河合さん! 確かに僕は私立文系だけど、一応、イオン化傾向とかは子どもの頃に教わっているんだよ。イオン化傾向が比較的小さい金属を含んだ水溶液、例えば硫酸ニッケルを溶かした水とかを用意して、ニッケル板をプラスの極にして、一方、それよりイオン化傾向が大きい例えば銅版をマイナスの極にする。そこに電気を流すと、プラス極でニッケルのイオン化が進行する。その一方、マイナス極ではイオン化したニッケルがマイナスの電子と結合して金属として還元され析出する。それが、めっきの原理だと教わったと思うんだよね。……そのめっきがさぁ、どうして電気がなくてもできるの?

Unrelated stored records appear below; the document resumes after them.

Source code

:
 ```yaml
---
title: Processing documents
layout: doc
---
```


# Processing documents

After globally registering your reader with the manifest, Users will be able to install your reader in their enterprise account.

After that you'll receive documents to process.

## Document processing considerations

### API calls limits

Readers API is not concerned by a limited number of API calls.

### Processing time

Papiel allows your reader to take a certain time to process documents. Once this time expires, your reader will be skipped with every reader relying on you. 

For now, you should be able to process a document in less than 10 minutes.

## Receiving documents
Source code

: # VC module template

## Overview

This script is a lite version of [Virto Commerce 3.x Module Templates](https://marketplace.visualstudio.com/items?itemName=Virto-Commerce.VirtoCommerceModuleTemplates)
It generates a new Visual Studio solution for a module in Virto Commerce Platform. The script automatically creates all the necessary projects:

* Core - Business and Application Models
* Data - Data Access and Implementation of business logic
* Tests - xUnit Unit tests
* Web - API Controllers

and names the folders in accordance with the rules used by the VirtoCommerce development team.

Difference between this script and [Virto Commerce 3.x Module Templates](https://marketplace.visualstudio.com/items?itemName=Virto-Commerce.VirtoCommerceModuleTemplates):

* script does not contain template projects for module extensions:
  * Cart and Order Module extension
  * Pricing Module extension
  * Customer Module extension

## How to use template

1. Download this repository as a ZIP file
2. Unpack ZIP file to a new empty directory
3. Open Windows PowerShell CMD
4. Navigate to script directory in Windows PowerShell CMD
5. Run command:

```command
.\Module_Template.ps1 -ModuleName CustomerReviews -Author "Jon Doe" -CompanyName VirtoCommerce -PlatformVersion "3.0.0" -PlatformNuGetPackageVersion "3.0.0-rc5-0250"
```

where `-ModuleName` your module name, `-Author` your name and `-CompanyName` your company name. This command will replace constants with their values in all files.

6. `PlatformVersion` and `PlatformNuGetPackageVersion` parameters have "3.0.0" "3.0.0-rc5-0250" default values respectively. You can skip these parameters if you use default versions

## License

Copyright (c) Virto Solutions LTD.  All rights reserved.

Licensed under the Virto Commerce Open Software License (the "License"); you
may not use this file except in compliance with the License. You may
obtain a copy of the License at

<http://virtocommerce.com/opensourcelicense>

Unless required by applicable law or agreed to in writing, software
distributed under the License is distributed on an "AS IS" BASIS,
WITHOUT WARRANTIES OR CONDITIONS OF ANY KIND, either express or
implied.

「お、なかなか知っているじゃないですか。でも、そこまで知っているのなら、もうちょっと先を考えて欲しいですね(笑)。今のは中学生の頃に行った理科の実験の説明だと思いますけど、要は、ある金属イオンを含む水溶液の中に、別の金属を浸し、そこで電子の引渡しが行われれば、溶液中の金属イオンは金属に還元されるということなんですね。別に電気はなくても、そうなりますよ。これがめっきの原理ですよ」
は????電気を流さなくても電子の引渡しができる???どうして?……
「例えば、イオン化傾向の大きな鉄の板を、イオン化傾向が小さな銅が溶けてイオン化している硫酸銅の水溶液に浸すとしますよね。そうすると、鉄の方が自分で溶解し、溶解する時にマイナスの電子を放出します。すでにイオン化している銅は、このマイナス電子を受け取って、金属に還元し析出するんです。電気は、別に必要ありません。これを置換めっきと言うんです」
え!?溶け出す金属と、すでに溶けてイオン化している金属との間で、電子の引渡しが行われるわけ?
「そうです。今説明した鉄と銅の場合だと、鉄の板の表面を析出した銅がびっしり覆うまで、この置換めっきは進みます。覆われてしまうと止りますけどね。でも、これって、さっき話された電気めっきの実験のすぐ後あたり教えてくれたんじゃなかったかななぁ?」
う……
「この置換めっきが無電解めっきの一つですね。それ以外にも自己触媒めっきというのもあるんですよ」
は、はぁ……。ではそれは次に教えて下さい。